“Thanks for
the Beckett obit. Good touch, the [Vaclav] Havel [to whom Beckett dedicated his play Catastrophe (1984)]. I imagine George Bush could not
identify Sam even as a writer, much less as our greatest since Joyce. (is it
known that GB has ever read a book?)”
I remember
writing a column about Beckett after his death but had forgotten sending it to
Davenport. He goes on to describe a “lovely evening” he and a friend had with Beckett at the
Closerie des Lilas some years earlier. “The surprise was his constant smile,
and readiness to laugh.” The political cavils are boilerplate American
grousing. No one expects a politician to keep up with literature, and I’m not
sure it’s even important (or desirable). From Davenport on May 21, 1990:
“Thanks for
sending along your review of the Balthus [A
Balthus Notebook, Ecco Press, 1990], and for giving it your attention. You
probably make it out to be a better book than it actually is; I’m not
complaining.”
Now it seems
ballsy of me to have sent the review, a little impertinent, though his book helped me
better appreciate Balthus. His expression of modesty and the semi-colon-ed
demurral is very smooth. I visited Davenport at his home in Lexington, Ky., that year, on
June 18, when I gave him a duplicate copy of Steven Millhauser’s latest, The Barnum Museum. Subsequently I sent him
my review of the collection, which he thanked me for in a July 7 note. We had
spent an hour or more of my visit looking at his paintings. I felt privileged to be in the
artist’s studio for a private showing. Davenport writes (he was a master of
flattery you hoped was true):
“You paid
more attention to my paintings than five other people together. Most folks look
the other way, and change the subject.”
The next
note, dated July 20, 1990, must have been in response to me congratulating him
on winning the MacArthur Fellowship:
“Thanks! As
for who’s responsible, at least three have claimed credit so far. Many
committees chew through the lists, I believe.”
And a
concluding suggestion: “Why don’t you do a survey of contemporary writers, in
the manner of Hazlitt (and parallel to Ved Mehta’s ‘Fly and the Fly Bottle’)?

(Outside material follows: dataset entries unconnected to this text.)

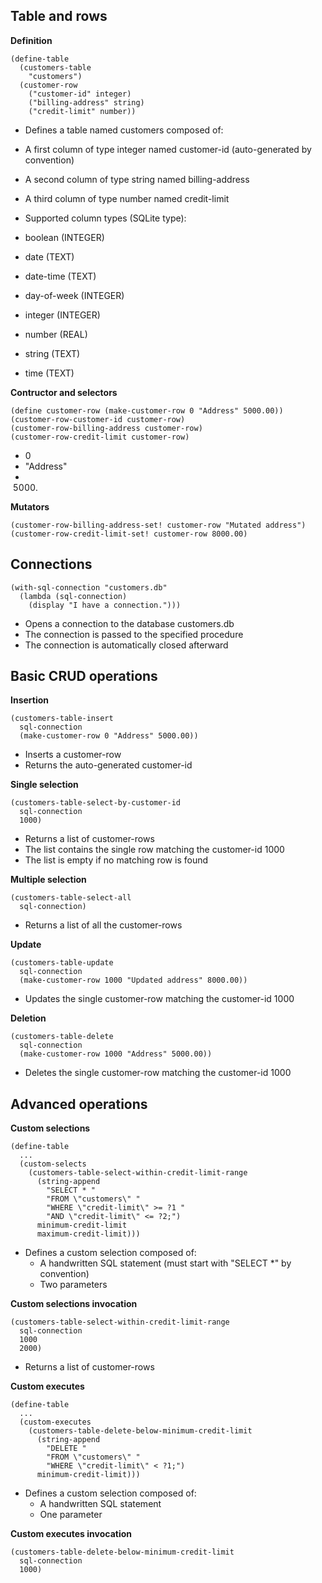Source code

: 
Table and rows
--------------

__Definition__

    (define-table
      (customers-table
        "customers")
      (customer-row
        ("customer-id" integer)
        ("billing-address" string)
        ("credit-limit" number))

- Defines a table named customers composed of:
 - A first column of type integer named customer-id (auto-generated by convention)
 - A second column of type string named billing-address
 - A third column of type number named credit-limit

- Supported column types (SQLite type):
 - boolean (INTEGER)
 - date (TEXT)
 - date-time (TEXT)
 - day-of-week (INTEGER)
 - integer (INTEGER)
 - number (REAL)
 - string (TEXT)
 - time (TEXT)

__Contructor and selectors__

    (define customer-row (make-customer-row 0 "Address" 5000.00))
    (customer-row-customer-id customer-row)
    (customer-row-billing-address customer-row)
    (customer-row-credit-limit customer-row)

- 0
- "Address"
- 5000.

__Mutators__

    (customer-row-billing-address-set! customer-row "Mutated address")
    (customer-row-credit-limit-set! customer-row 8000.00)

Connections
-----------

    (with-sql-connection "customers.db"
      (lambda (sql-connection)
        (display "I have a connection.")))

- Opens a connection to the database customers.db
- The connection is passed to the specified procedure
- The connection is automatically closed afterward

Basic CRUD operations
---------------------

__Insertion__

    (customers-table-insert
      sql-connection
      (make-customer-row 0 "Address" 5000.00))

- Inserts a customer-row
- Returns the auto-generated customer-id

__Single selection__

    (customers-table-select-by-customer-id
      sql-connection
      1000)

- Returns a list of customer-rows
- The list contains the single row matching the customer-id 1000
- The list is empty if no matching row is found

__Multiple selection__

    (customers-table-select-all
      sql-connection)

- Returns a list of all the customer-rows

__Update__

    (customers-table-update
      sql-connection
      (make-customer-row 1000 "Updated address" 8000.00))

- Updates the single customer-row matching the customer-id 1000

__Deletion__

    (customers-table-delete
      sql-connection
      (make-customer-row 1000 "Address" 5000.00))

- Deletes the single customer-row matching the customer-id 1000

Advanced operations
-------------------

__Custom selections__

    (define-table
      ...
      (custom-selects
        (customers-table-select-within-credit-limit-range
          (string-append
            "SELECT * "
            "FROM \"customers\" "
            "WHERE \"credit-limit\" >= ?1 "
            "AND \"credit-limit\" <= ?2;")
          minimum-credit-limit
          maximum-credit-limit)))

- Defines a custom selection composed of:
  - A handwritten SQL statement (must start with "SELECT *" by convention)
  - Two parameters

__Custom selections invocation__

    (customers-table-select-within-credit-limit-range
      sql-connection
      1000
      2000)

- Returns a list of customer-rows

__Custom executes__

    (define-table
      ...
      (custom-executes
        (customers-table-delete-below-minimum-credit-limit
          (string-append
            "DELETE "
            "FROM \"customers\" "
            "WHERE \"credit-limit\" < ?1;")
          minimum-credit-limit)))

- Defines a custom selection composed of:
  - A handwritten SQL statement
  - One parameter

__Custom executes invocation__

    (customers-table-delete-below-minimum-credit-limit
      sql-connection
      1000)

JC Oates writing three books at once, Paul [Metcalf] in his little house. That
is, subvert the worn-out interview format and go for the writer as human. ALL
observation.”
The Mehta
reference surprised me, and I must have asked him about it. On July 27 he wrote:
“By citing Ved
Mehta I was indicating the top of the art of the interview, portrait-from-life, ‘profile’

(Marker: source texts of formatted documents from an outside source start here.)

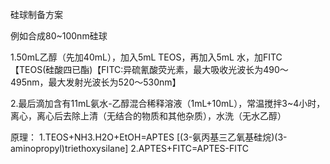 硅球制备方案

例如合成80~100nm硅球

1.50mL乙醇（先加40mL），加入5mL TEOS，再加入5mL 水，加FITC【TEOS(硅酸四已酯)【FITC:异硫氰酸荧光素，最大吸收光波长为490～495nm，最大发射光波长为520～530nm】

2.最后滴加含有11mL氨水-乙醇混合稀释溶液（1mL+10mL），常温搅拌3~4小时，离心，离心后去除上清（无结合的物质和其他杂质），水洗（无水乙醇）

原理：
1.TEOS+NH3.H2O+EtOH=APTES [(3-氨丙基三乙氧基硅烷)(3-aminopropyl)triethoxysilane]
2.APTES+FITC=APTES-FITC 
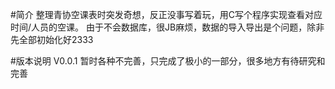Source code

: #简介
整理青协空课表时突发奇想，反正没事写着玩，用C写个程序实现查看对应时间/人员的空课。
由于不会数据库，很JB麻烦，数据的导入导出是个问题，除非先全部初始化好2333

#版本说明
V0.0.1 暂时各种不完善，只完成了极小的一部分，很多地方有待研究和完善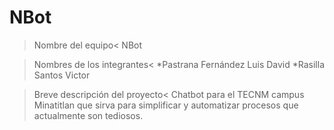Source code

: # NBot
>Nombre del equipo<
NBot

>Nombres de los integrantes< 
*Pastrana Fernández Luis David
*Rasilla Santos Victor

>Breve descripción del proyecto<
Chatbot para el TECNM campus Minatitlan que sirva para simplificar y automatizar procesos que actualmente son tediosos.
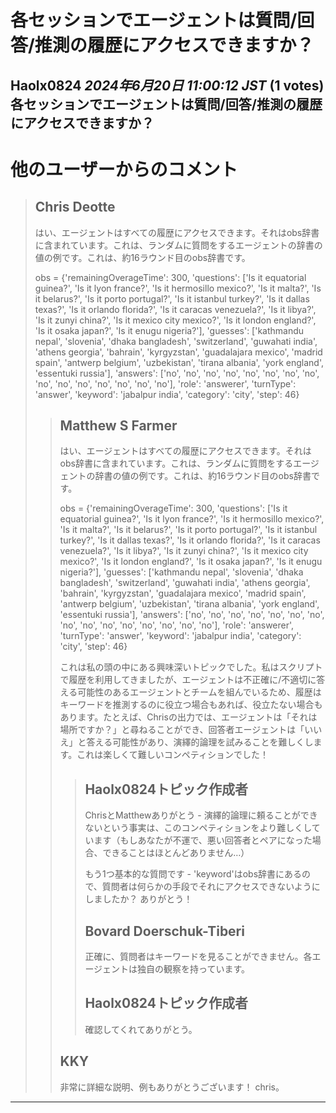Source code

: # 各セッションでエージェントは質問/回答/推測の履歴にアクセスできますか？
**Haolx0824** *2024年6月20日 11:00:12 JST* (1 votes)
各セッションでエージェントは質問/回答/推測の履歴にアクセスできますか？
---
# 他のユーザーからのコメント
> ## Chris Deotte
> 
> はい、エージェントはすべての履歴にアクセスできます。それはobs辞書に含まれています。これは、ランダムに質問をするエージェントの辞書の値の例です。これは、約16ラウンド目のobs辞書です。
> 
> obs = {'remainingOverageTime': 300, 'questions': ['Is it equatorial guinea?', 'Is it lyon france?', 'Is it hermosillo mexico?', 'Is it malta?', 'Is it belarus?', 'Is it porto portugal?', 'Is it istanbul turkey?', 'Is it dallas texas?', 'Is it orlando florida?', 'Is it caracas venezuela?', 'Is it libya?', 'Is it zunyi china?', 'Is it mexico city mexico?', 'Is it london england?', 'Is it osaka japan?', 'Is it enugu nigeria?'], 'guesses': ['kathmandu nepal', 'slovenia', 'dhaka bangladesh', 'switzerland', 'guwahati india', 'athens georgia', 'bahrain', 'kyrgyzstan', 'guadalajara mexico', 'madrid spain', 'antwerp belgium', 'uzbekistan', 'tirana albania', 'york england', 'essentuki russia'], 'answers': ['no', 'no', 'no', 'no', 'no', 'no', 'no', 'no', 'no', 'no', 'no', 'no', 'no', 'no', 'no'], 'role': 'answerer', 'turnType': 'answer', 'keyword': 'jabalpur india', 'category': 'city', 'step': 46}
> 
> 
> 
> > ## Matthew S Farmer
> > 
> > 
> > はい、エージェントはすべての履歴にアクセスできます。それはobs辞書に含まれています。これは、ランダムに質問をするエージェントの辞書の値の例です。これは、約16ラウンド目のobs辞書です。
> > 
> > obs = {'remainingOverageTime': 300, 'questions': ['Is it equatorial guinea?', 'Is it lyon france?', 'Is it hermosillo mexico?', 'Is it malta?', 'Is it belarus?', 'Is it porto portugal?', 'Is it istanbul turkey?', 'Is it dallas texas?', 'Is it orlando florida?', 'Is it caracas venezuela?', 'Is it libya?', 'Is it zunyi china?', 'Is it mexico city mexico?', 'Is it london england?', 'Is it osaka japan?', 'Is it enugu nigeria?'], 'guesses': ['kathmandu nepal', 'slovenia', 'dhaka bangladesh', 'switzerland', 'guwahati india', 'athens georgia', 'bahrain', 'kyrgyzstan', 'guadalajara mexico', 'madrid spain', 'antwerp belgium', 'uzbekistan', 'tirana albania', 'york england', 'essentuki russia'], 'answers': ['no', 'no', 'no', 'no', 'no', 'no', 'no', 'no', 'no', 'no', 'no', 'no', 'no', 'no', 'no'], 'role': 'answerer', 'turnType': 'answer', 'keyword': 'jabalpur india', 'category': 'city', 'step': 46}
> > 
> > これは私の頭の中にある興味深いトピックでした。私はスクリプトで履歴を利用してきましたが、エージェントは不正確に/不適切に答える可能性のあるエージェントとチームを組んでいるため、履歴はキーワードを推測するのに役立つ場合もあれば、役立たない場合もあります。たとえば、Chrisの出力では、エージェントは「それは場所ですか？」と尋ねることができ、回答者エージェントは「いいえ」と答える可能性があり、演繹的論理を試みることを難しくします。これは楽しくて難しいコンペティションでした！ 
> > 
> > 
> > 
> > > ## Haolx0824トピック作成者
> > > 
> > > ChrisとMatthewありがとう - 演繹的論理に頼ることができないという事実は、このコンペティションをより難しくしています（もしあなたが不運で、悪い回答者とペアになった場合、できることはほとんどありません…）
> > > 
> > > もう1つ基本的な質問です - 'keyword'はobs辞書にあるので、質問者は何らかの手段でそれにアクセスできないようにしましたか？ ありがとう！
> > > 
> > > 
> > > 
> > > ## Bovard Doerschuk-Tiberi
> > > 
> > > 正確に、質問者はキーワードを見ることができません。各エージェントは独自の観察を持っています。
> > > 
> > > 
> > > 
> > > ## Haolx0824トピック作成者
> > > 
> > > 確認してくれてありがとう。
> > > 
> > > 
> > > 
> > ## KKY
> > 
> > 非常に詳細な説明、例もありがとうございます！ chris。
> > 
> > 
> > 
---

form . . . Something between the Masques of Remy de Gourmont and the standard
magazine interview . . . (The one time I met [Joyce Carol Oates] her hand was
ice cold, and I have 2 letters from her, one praising a story and the other
complaining that I’m unfair to her in reviews).”
He concludes
with his typical generosity: “Let’s talk about your projects more.”